Dear Dr. Monique,
Why are some women so cheap, greedy and love to take away another woman’s man?
Why Tek People Man
Dear Why Tek People Man,
Obviously I can’t speak to the motives of all women but here are some reasons of which I am aware. Some single, perhaps lonely and vulnerable women are hotly pursued by these married men and are misled into believing that the marriage is on the verge of collapse.
They step somewhat innocently into the relationship fully believing that it will continue and even lead to marriage. There are other women who are disillusioned with dating relationships and prefer the security of being the other woman, as compared to the increased vulnerability to infidelity that may be associated with being No.1. Some others may see it as an opportunity to improve their financial standing. From my observation of these scenarios, little thought is spent by these women on the effect it will have on the betrayed woman. Thought is rather focused on the benefit to one’s self but that is perhaps a “normal” human trait.

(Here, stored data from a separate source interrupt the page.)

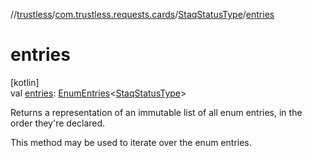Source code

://[trustless](../../../index.md)/[com.trustless.requests.cards](../index.md)/[StaqStatusType](index.md)/[entries](entries.md)

# entries

[kotlin]\
val [entries](entries.md): [EnumEntries](https://kotlinlang.org/api/latest/jvm/stdlib/kotlin.enums/-enum-entries/index.html)&lt;[StaqStatusType](index.md)&gt;

Returns a representation of an immutable list of all enum entries, in the order they're declared.

This method may be used to iterate over the enum entries.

Therefore my advice is, any woman who is concerned about her man cheating is to focus on factors that will encourage her man to stay at home rather than worrying about the “other women.” If her man can’t manage to be faithful then I think the next question for her is ‘will she take it or leave it?’
_________________________
Dear Dr. Monique,
I am sleeping with a man half my age. The sex is amazing and he makes me feel young and vibrant. The only thing is, I am married. I don’t want to let go of my young lover, but I’m beginning to feel guilty. What should I do?
Feeling Guilty
Dear Feeling Guilty,
It seems to me that you have at least two serious decisions to make. Is the sex with your young lover worth your marriage or do you even want to remain in your marriage? Assuming you still value your marriage, continuing this relationship will not enhance its success. On the other hand, if you choose to end your marriage you should be aware that although sex is important for relationships, relationships based on sex are highly unlikely to be long term. I hope that consideration of these factors will lead you to the best decision.
____________________
Dear Dr. Monique,
I recently did an HIV test and unfortunately tested positive. However, I just started courting a really nice girl and I don’t know how to tell her that I’m infected. What should I do?
HIV positive and courting
Dear HIV positive and courting,
I am sorry to hear about your diagnosis but fortunately there are many treatments available that can allow you a long and healthy life. That being said, I am pretty sure you would never have wished this diagnosis on yourself or anyone else that you care about.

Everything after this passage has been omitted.